_ACTIVITY_
Every line containing "github" should be copied out. Go through the entries and find them.

_ _ _ _

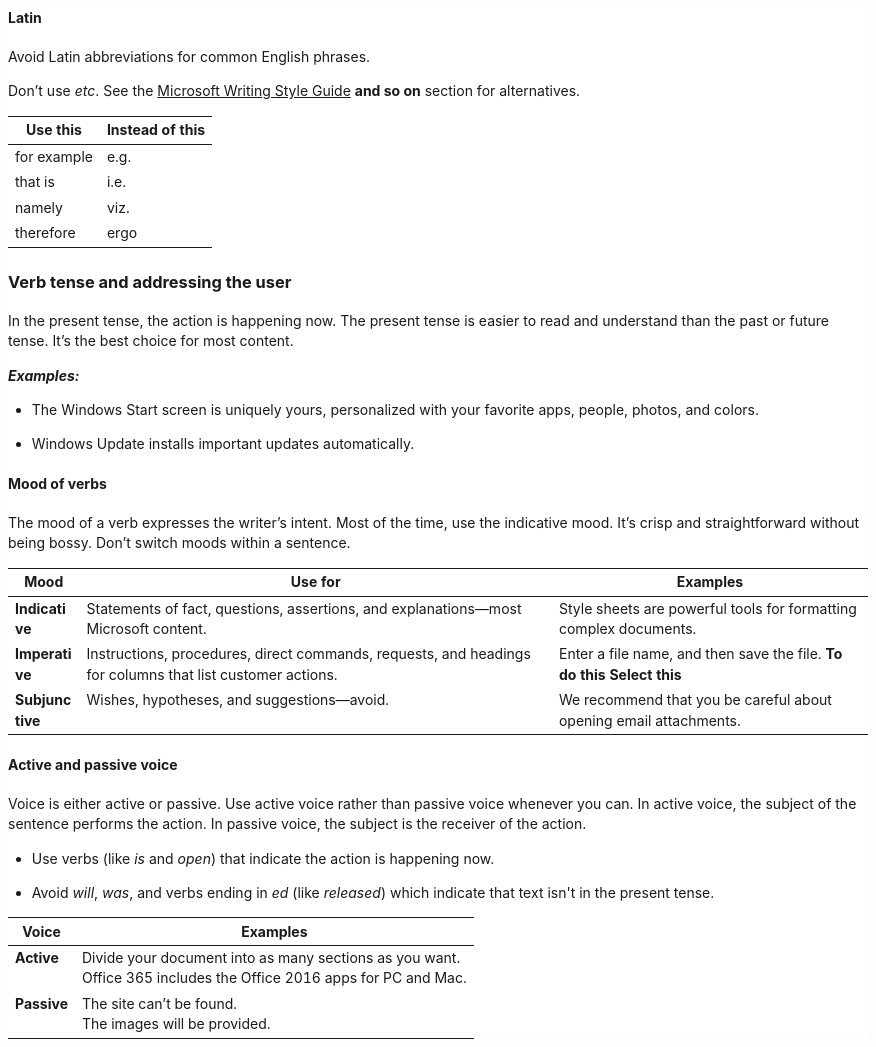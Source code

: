 #### Latin

Avoid Latin abbreviations for common English phrases.

Don’t use *etc*. See the [Microsoft Writing Style Guide](https://styleguides.azurewebsites.net/StyleGuide/Read?id=2700) **and so on** section for alternatives.

| **Use this** | **Instead of this** |
| ------------ | ------------------- |
| for example  | e.g.                |
| that is      | i.e.                |
| namely       | viz.                |
| therefore    | ergo                |

### Verb tense and addressing the user

In the present tense, the action is happening now. The present tense is easier to read and understand than the past or future tense. It’s the best choice for most content.

***Examples:***

  - The Windows Start screen is uniquely yours, personalized with your favorite apps, people, photos, and colors.

  - Windows Update installs important updates automatically.
    
#### Mood of verbs

The mood of a verb expresses the writer’s intent. Most of the time, use the indicative mood. It’s crisp and straightforward without being bossy. Don’t switch moods within a sentence.

| **Mood**        | **Use for**                                                                                               | **Examples**                                                          |
| --------------- | --------------------------------------------------------------------------------------------------------- | --------------------------------------------------------------------- |
| **Indicative**  | Statements of fact, questions, assertions, and explanations—most Microsoft content.                       | Style sheets are powerful tools for formatting complex documents.     |
| **Imperative**  | Instructions, procedures, direct commands, requests, and headings for columns that list customer actions. | Enter a file name, and then save the file. **To do this Select this** |
| **Subjunctive** | Wishes, hypotheses, and suggestions—avoid.                                                                | We recommend that you be careful about opening email attachments.     |

#### Active and passive voice

Voice is either active or passive. Use active voice rather than passive voice whenever you can. In active voice, the subject of the sentence performs the action. In passive voice, the subject is the receiver of the action.

  - Use verbs (like *is* and *open*) that indicate the action is happening now.

  - Avoid *will*, *was*, and verbs ending in *ed* (like *released*) which indicate that text isn't in the present tense.


|**Voice**  |**Examples**  |
|---------|---------|
|**Active**     |  Divide your document into as many sections as you want. <br> Office 365 includes the Office 2016 apps for PC and Mac.       |
|**Passive**     |   The site can’t be found. <br> The images will be provided.      |
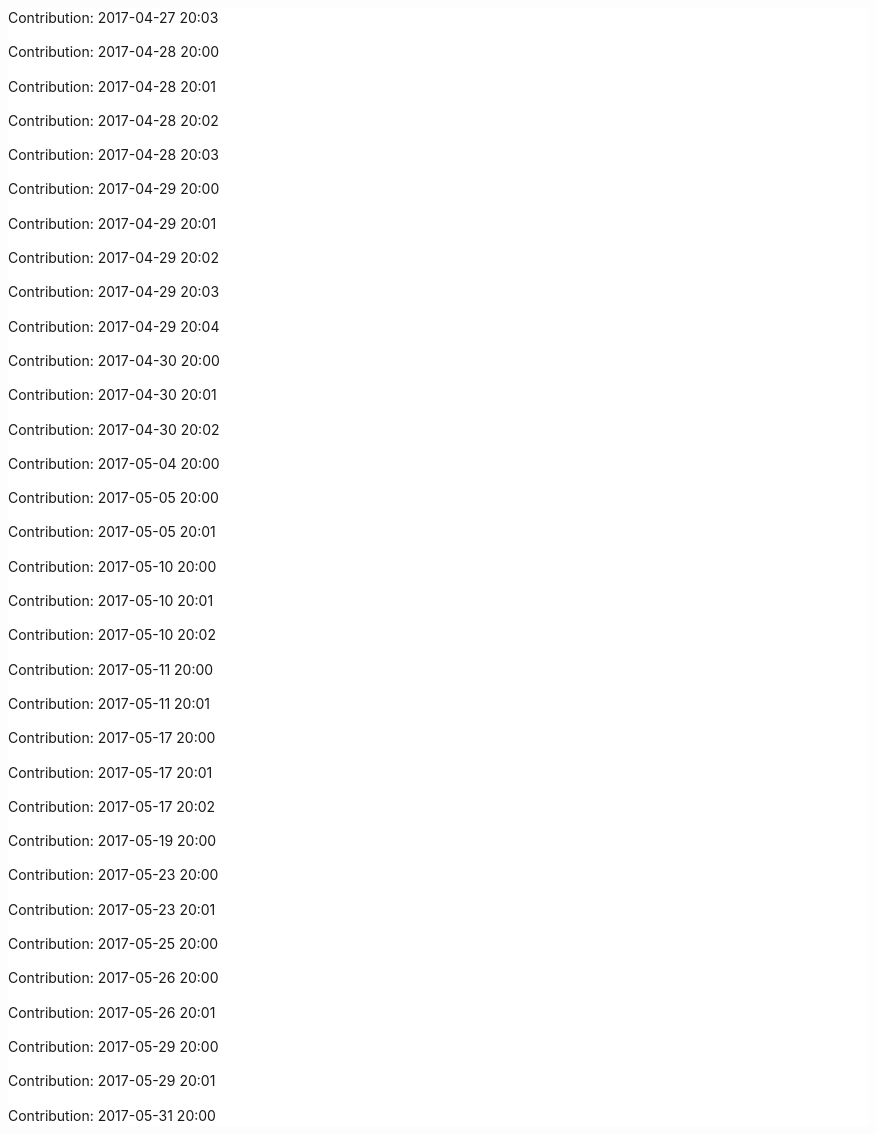 Contribution: 2017-04-27 20:03

Contribution: 2017-04-28 20:00

Contribution: 2017-04-28 20:01

Contribution: 2017-04-28 20:02

Contribution: 2017-04-28 20:03

Contribution: 2017-04-29 20:00

Contribution: 2017-04-29 20:01

Contribution: 2017-04-29 20:02

Contribution: 2017-04-29 20:03

Contribution: 2017-04-29 20:04

Contribution: 2017-04-30 20:00

Contribution: 2017-04-30 20:01

Contribution: 2017-04-30 20:02

Contribution: 2017-05-04 20:00

Contribution: 2017-05-05 20:00

Contribution: 2017-05-05 20:01

Contribution: 2017-05-10 20:00

Contribution: 2017-05-10 20:01

Contribution: 2017-05-10 20:02

Contribution: 2017-05-11 20:00

Contribution: 2017-05-11 20:01

Contribution: 2017-05-17 20:00

Contribution: 2017-05-17 20:01

Contribution: 2017-05-17 20:02

Contribution: 2017-05-19 20:00

Contribution: 2017-05-23 20:00

Contribution: 2017-05-23 20:01

Contribution: 2017-05-25 20:00

Contribution: 2017-05-26 20:00

Contribution: 2017-05-26 20:01

Contribution: 2017-05-29 20:00

Contribution: 2017-05-29 20:01

Contribution: 2017-05-31 20:00
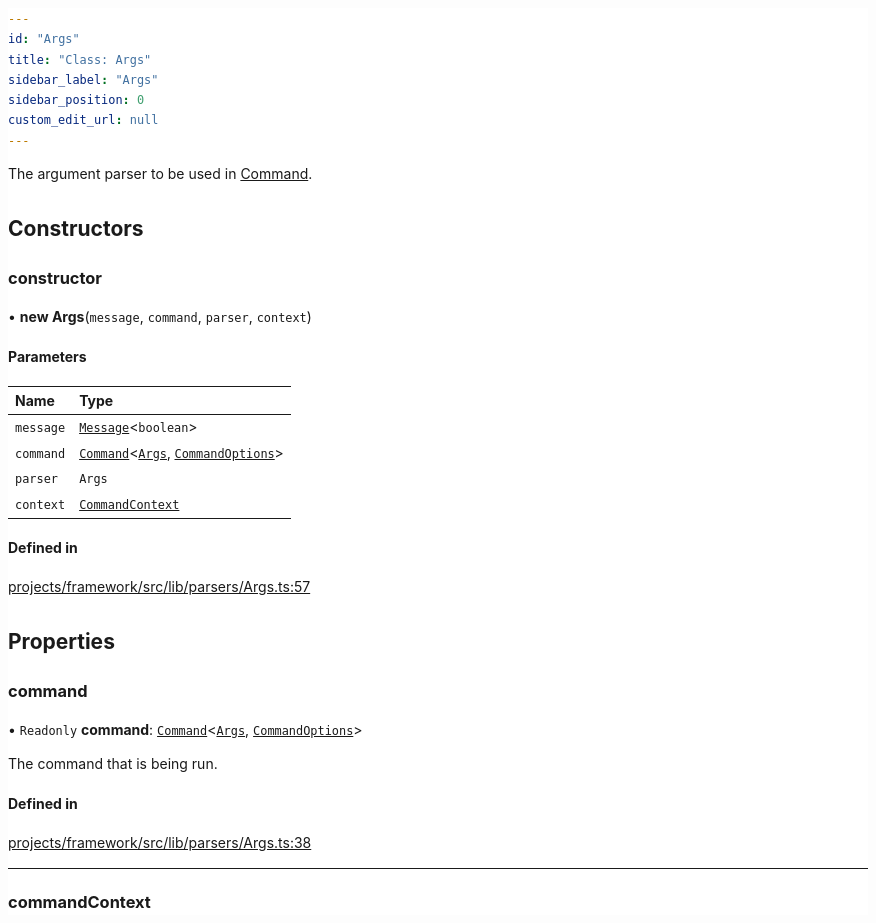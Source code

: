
 ```yaml
---
id: "Args"
title: "Class: Args"
sidebar_label: "Args"
sidebar_position: 0
custom_edit_url: null
---
```


The argument parser to be used in [Command](Command).

## Constructors

### constructor

• **new Args**(`message`, `command`, `parser`, `context`)

#### Parameters

| Name | Type |
| :------ | :------ |
| `message` | [`Message`](https://discord.js.org/#/docs/main/stable/class/Message)<`boolean`\> |
| `command` | [`Command`](Command)<[`Args`](Args), [`CommandOptions`](../interfaces/CommandOptions)\> |
| `parser` | `Args` |
| `context` | [`CommandContext`](../interfaces/CommandContext) |

#### Defined in

[projects/framework/src/lib/parsers/Args.ts:57](https://github.com/sapphiredev/framework/blob/5a4898f6/src/lib/parsers/Args.ts#L57)

## Properties

### command

• `Readonly` **command**: [`Command`](Command)<[`Args`](Args), [`CommandOptions`](../interfaces/CommandOptions)\>

The command that is being run.

#### Defined in

[projects/framework/src/lib/parsers/Args.ts:38](https://github.com/sapphiredev/framework/blob/5a4898f6/src/lib/parsers/Args.ts#L38)

___

### commandContext
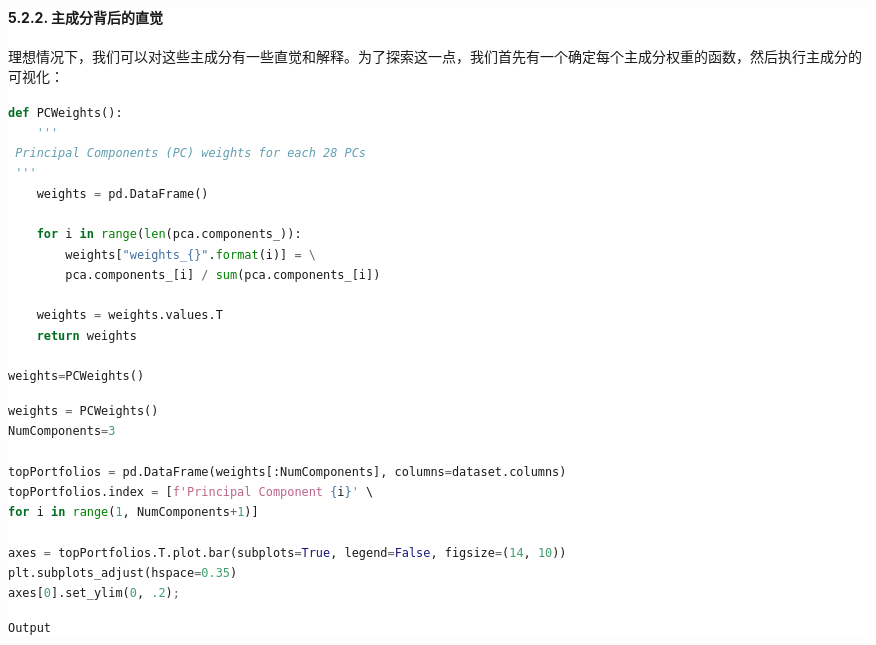 #### 5.2.2\. 主成分背后的直觉

理想情况下，我们可以对这些主成分有一些直觉和解释。为了探索这一点，我们首先有一个确定每个主成分权重的函数，然后执行主成分的可视化：

```py
def PCWeights():
    '''
 Principal Components (PC) weights for each 28 PCs
 '''
    weights = pd.DataFrame()

    for i in range(len(pca.components_)):
        weights["weights_{}".format(i)] = \
        pca.components_[i] / sum(pca.components_[i])

    weights = weights.values.T
    return weights

weights=PCWeights()
```

```py
weights = PCWeights()
NumComponents=3

topPortfolios = pd.DataFrame(weights[:NumComponents], columns=dataset.columns)
topPortfolios.index = [f'Principal Component {i}' \
for i in range(1, NumComponents+1)]

axes = topPortfolios.T.plot.bar(subplots=True, legend=False, figsize=(14, 10))
plt.subplots_adjust(hspace=0.35)
axes[0].set_ylim(0, .2);
```

`Output`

_ _ _ _

_WRITTEN REPLY_
[projects/framework/src/lib/parsers/Args.ts:57](https://github.com/sapphiredev/framework/blob/5a4898f6/src/lib/parsers/Args.ts#L57)
[projects/framework/src/lib/parsers/Args.ts:38](https://github.com/sapphiredev/framework/blob/5a4898f6/src/lib/parsers/Args.ts#L38)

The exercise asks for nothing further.